Следующим взял слово представитель Христианского студенческого кружка евангелик В. Ф. Марциновский, бывший преподаватель гимназии, человек умный и умеющий умными словами защитить свою веру. Он произнес большую и, видимо, искреннюю речь в пользу религиозного отношения к жизни, но открыл Луначарскому свое слабое место: обожествление Христа и веру в него как в искупителя.

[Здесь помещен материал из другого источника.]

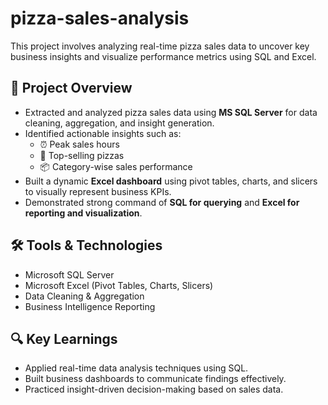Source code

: # pizza-sales-analysis
This project involves analyzing real-time pizza sales data to uncover key business insights and visualize performance metrics using SQL and Excel.

## 📌 Project Overview

- Extracted and analyzed pizza sales data using **MS SQL Server** for data cleaning, aggregation, and insight generation.
- Identified actionable insights such as:
  - ⏰ Peak sales hours
  - 🍕 Top-selling pizzas
  - 📦 Category-wise sales performance
- Built a dynamic **Excel dashboard** using pivot tables, charts, and slicers to visually represent business KPIs.
- Demonstrated strong command of **SQL for querying** and **Excel for reporting and visualization**.

## 🛠 Tools & Technologies
- Microsoft SQL Server
- Microsoft Excel (Pivot Tables, Charts, Slicers)
- Data Cleaning & Aggregation
- Business Intelligence Reporting


## 🔍 Key Learnings
- Applied real-time data analysis techniques using SQL.
- Built business dashboards to communicate findings effectively.
- Practiced insight-driven decision-making based on sales data.
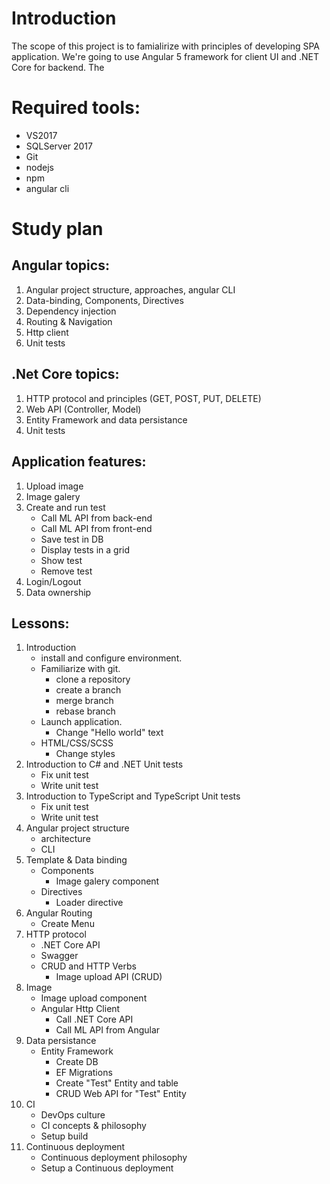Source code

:# Introduction 
The scope of this project is to famialirize with principles of developing SPA application. We're going to use Angular 5 framework for client UI and .NET Core for backend. The 

# Required tools:
 - VS2017
 - SQLServer 2017
 - Git
 - nodejs
 - npm
 - angular cli

# Study plan

## Angular topics:
1.  Angular project structure, approaches, angular CLI
2.  Data-binding, Components, Directives
3.  Dependency injection
4.  Routing & Navigation
5.  Http client
6.  Unit tests

## .Net Core topics:
1.  HTTP protocol and principles (GET, POST, PUT, DELETE)
2.  Web API (Controller, Model)
3.  Entity Framework and data persistance
4.  Unit tests

## Application features:
1.  Upload image
2.  Image galery
3.  Create and run test
    -   Call ML API from back-end
    -   Call ML API from front-end
    -   Save test in DB
    -   Display tests in a grid
    -   Show test
    -   Remove test
4.  Login/Logout
5.  Data ownership

## Lessons:
1.	Introduction 
    - install and configure environment. 
    - Familiarize with git.
        - clone a repository
        - create a branch
        - merge branch
        - rebase branch  
    - Launch application.
        - Change "Hello world" text
    - HTML/CSS/SCSS
        - Change styles
2.  Introduction to C# and .NET Unit tests
    - Fix unit test
    - Write unit test
3.  Introduction to TypeScript and TypeScript Unit tests
    - Fix unit test
    - Write unit test
4.  Angular project structure
    - architecture    
    - CLI 
5.  Template & Data binding
    - Components
        - Image galery component
    - Directives
        - Loader directive
6.	Angular Routing
    - Create Menu
7.  HTTP protocol
    - .NET Core API
    - Swagger        
    - CRUD and HTTP Verbs
        - Image upload API (CRUD)
8.  Image
    - Image upload component
    - Angular Http Client
        - Call .NET Core API
        - Call ML API from Angular
9.	Data persistance
    - Entity Framework
        - Create DB
        - EF Migrations
        - Create "Test" Entity and table
        - CRUD Web API for "Test" Entity
10. CI
    - DevOps culture
    - CI concepts & philosophy
    - Setup build
11. Continuous deployment
    - Continuous deployment philosophy 
    - Setup a Continuous deployment



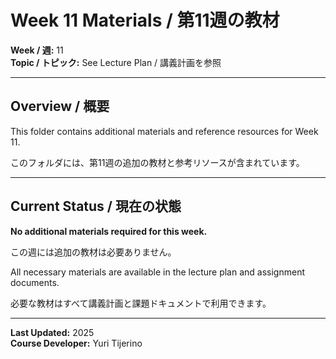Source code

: # Week 11 Materials / 第11週の教材

**Week / 週:** 11  
**Topic / トピック:** See Lecture Plan / 講義計画を参照

---

## Overview / 概要

This folder contains additional materials and reference resources for Week 11.

このフォルダには、第11週の追加の教材と参考リソースが含まれています。

---

## Current Status / 現在の状態

**No additional materials required for this week.**

この週には追加の教材は必要ありません。

All necessary materials are available in the lecture plan and assignment documents.

必要な教材はすべて講義計画と課題ドキュメントで利用できます。

---

**Last Updated:** 2025  
**Course Developer:** Yuri Tijerino
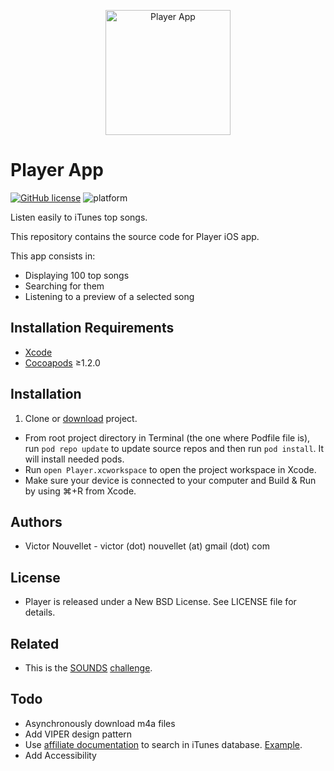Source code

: <p align="center">
  <img src="https://user-images.githubusercontent.com/4340716/31493459-966e1616-af4f-11e7-8153-e0d792a76eff.png" alt="Player App" height="200" width="200"/>
</p>

# Player App 
[![GitHub license](https://img.shields.io/badge/license-New%20BSD-blue.svg)](https://raw.githubusercontent.com/VictorNouvellet/Player/master/LICENCE) ![platform](https://img.shields.io/badge/platform-ios-lightgrey.svg)

Listen easily to iTunes top songs.

This repository contains the source code for Player iOS app.

This app consists in:

 * Displaying 100 top songs
 * Searching for them
 * Listening to a preview of a selected song

## Installation Requirements

- [Xcode](https://developer.apple.com/xcode/)
- [Cocoapods](https://guides.cocoapods.org/using/getting-started.html) ≥1.2.0

## Installation

1. Clone or [download](https://github.com/VictorNouvellet/Player/archive/master.zip) project.
- From root project directory in Terminal (the one where Podfile file is), run `pod repo update` to update source repos and then run `pod install`. It will install needed pods.
- Run `open Player.xcworkspace` to open the project workspace in Xcode.
- Make sure your device is connected to your computer and Build & Run by using ⌘+R from Xcode.

## Authors
 * Victor Nouvellet - victor (dot) nouvellet (at) gmail (dot) com

## License
 * Player is released under a New BSD License. See LICENSE file for details.

## Related
 * This is the [SOUNDS](https://www.sounds.am/) [challenge](https://gist.github.com/matts2cant/a5dff9aa0528615505bb2bb6ec71877e).

## Todo
- Asynchronously download m4a files
- Add VIPER design pattern
- Use [affiliate documentation](https://affiliate.itunes.apple.com/resources/documentation/itunes-store-web-service-search-api/#lookup) to search in iTunes database. [Example](https://itunes.apple.com/search?country=FR&entity=song&media=music&attribute=ratingIndex).
- Add Accessibility
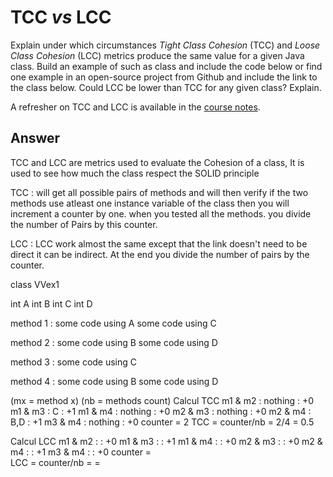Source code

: # TCC *vs* LCC

Explain under which circumstances *Tight Class Cohesion* (TCC) and *Loose Class Cohesion* (LCC) metrics produce the same value for a given Java class. Build an example of such as class and include the code below or find one example in an open-source project from Github and include the link to the class below. Could LCC be lower than TCC for any given class? Explain.

A refresher on TCC and LCC is available in the [course notes](https://oscarlvp.github.io/vandv-classes/#cohesion-graph).

## Answer

TCC and LCC are metrics used to evaluate the Cohesion of a class, It is used to see how much the class respect the SOLID principle

TCC : will get all possible pairs of methods and will then verify if the two methods use atleast one instance variable of the class
then you will increment a counter by one. when you tested all the methods. you divide the number of Pairs by this counter.

LCC : LCC work almost the same except that the link doesn't need to be direct it can be indirect. At the end you divide the number of pairs by the counter.

class VVex1

  int A
  int B
  int C
  int D

  method 1 :
    some code using A
    some code using C

  method 2 :
    some code using B
    some code using D

  method 3 :
    some code using C

  method 4 :
    some code using B
    some code using D

  (mx = method x)
  (nb = methods count)
  Calcul TCC 
    m1 & m2 : nothing  :  +0
    m1 & m3 : C        :  +1
    m1 & m4 : nothing  :  +0
    m2 & m3 : nothing  :  +0
    m2 & m4 : B,D      :  +1
    m3 & m4 : nothing  :  +0
    counter = 2 
    TCC = counter/nb = 2/4 = 0.5
    
  Calcul LCC
    m1 & m2 :   :  +0
    m1 & m3 :         :  +1
    m1 & m4 :   :  +0
    m2 & m3 :   :  +0
    m2 & m4 :      :  +1
    m3 & m4 :  :  +0
    counter =  
    LCC = counter/nb =  = 
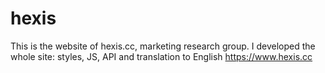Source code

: # hexis
This is the website of hexis.cc, marketing research group.
I developed the whole site: styles, JS, API and translation to English
https://www.hexis.cc
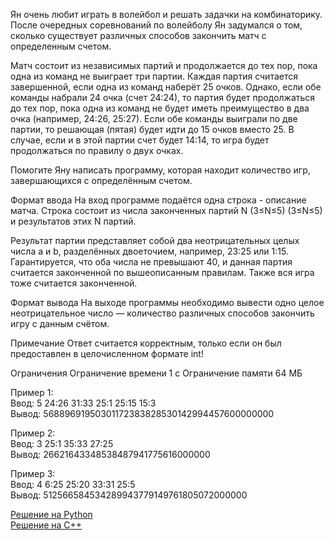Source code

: Ян очень любит играть в волейбол и решать задачки на комбинаторику. После очередных соревнований по волейболу Ян задумался о том, сколько существует различных способов закончить матч с определенным счетом.

Матч состоит из независимых партий и продолжается до тех пор, пока одна из команд не выиграет три партии. Каждая партия считается завершенной, если одна из команд наберёт 25 очков. Однако, если обе команды набрали 24 очка (счет 24:24), то партия будет продолжаться до тех пор, пока одна из команд не будет иметь преимущество в два очка (например, 24:26, 25:27). Если обе команды выиграли по две партии, то решающая (пятая) будет идти до 15 очков вместо 25. В случае, если и в этой партии счет будет 14:14, то игра будет продолжаться по правилу о двух очках.

Помогите Яну написать программу, которая находит количество игр, завершающихся с определённым счетом.

Формат ввода
На вход программе подаётся одна строка - описание матча. Строка состоит из числа законченных партий N (3≤N≤5)
(3≤N≤5) и результатов этих N партий.

Результат партии представляет собой два неотрицательных целых числа a и b, разделённых двоеточием, например, 23:25 или 1:15. Гарантируется, что оба числа не превышают 40, и данная партия считается законченной по вышеописанным правилам. Также вся игра тоже считается законченной.

Формат вывода
На выходе программы необходимо вывести одно целое неотрицательное число — количество различных способов закончить игру с данным счётом.

Примечание
Ответ считается корректным, только если он был предоставлен в целочисленном формате int!

Ограничения
Ограничение времени
1 с
Ограничение памяти
64 МБ

Пример 1:\
Ввод: 5 24:26 31:33 25:1 25:15 15:3\
Вывод: 56889691950301172383828530142994457600000000

Пример 2:\
Ввод: 3 25:1 35:33 27:25\
Вывод: 26621643348538487941775616000000

Пример 3:\
Ввод: 4 6:25 25:20 33:31 25:5\
Вывод: 512566584534289943779149761805072000000

[Решение на Python](https://github.com/UlyanaGru/volleyball/blob/master/vollayball.py)\
[Решение на C++](https://github.com/UlyanaGru/volleyball/blob/master/vollayball.cxx)
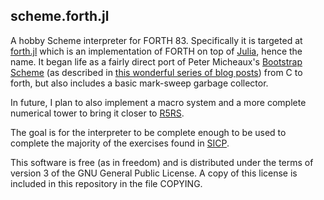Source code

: scheme.forth.jl
---------------

A hobby Scheme interpreter for FORTH 83. Specifically it is targeted at
[forth.jl](http://github.com/tgvaughan/forth.jl) which is an implementation of
FORTH on top of [Julia](http://www.julialang.org), hence the name.  It began
life as a fairly direct port of Peter Micheaux's [Bootstrap
Scheme](https://github.com/petermichaux/bootstrap-scheme) (as described in
[this wonderful series of blog
posts](http://peter.michaux.ca/articles/scheme-from-scratch-introduction)) from
C to forth, but also includes a basic mark-sweep garbage collector.

In future, I plan to also implement a macro system and a more
complete numerical tower to bring it closer to
[R5RS](http://www.schemers.org/Documents/Standards/R5RS/).

The goal is for the interpreter to be complete enough to be used to complete
the majority of the exercises found in [SICP](http://sarabander.github.io/sicp/).

This software is free (as in freedom) and is distributed under the terms
of version 3 of the GNU General Public License.  A copy of this license
is included in this repository in the file COPYING.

После Марциновского говорил молодой священник Калиновский, один из деятелей только что выступившей на общественную арену «Живой церкви» [100]. Маленького роста, с короткими волосами и с одними усами, без бороды, Калиновский, так сказать, всем своим видом являл тип модернизированного священника. Ни слова не говоря об отживших, суеверных церковных представлениях, он обосновывал свою защиту веры в Бога на мнениях древних, языческих мудрецов: Симонида, Сократа и др. Это была тактика, к которой потом прибегали, собственно, все решительно «духовные лица» и представители православия на религиозных диспутах: не рискуя, не смея защищать перед современной аудиторией свою веру, они распространялись обычно лишь в духе самых общих, почти «толстовских» рассуждений о религии.
Кстати, Калиновский лично, как мне о нем рассказывали, едва ли вообще во что-нибудь верил. Это был тип попа-карьериста и даже материалиста, если не в философском, то в житейском смысле. Он «любил жизнь», в смысле погони за самыми низкими удовольствиями и наслаждениями. Общие знакомые не раз сталкивались с ним в ночных ресторанах и кабачках.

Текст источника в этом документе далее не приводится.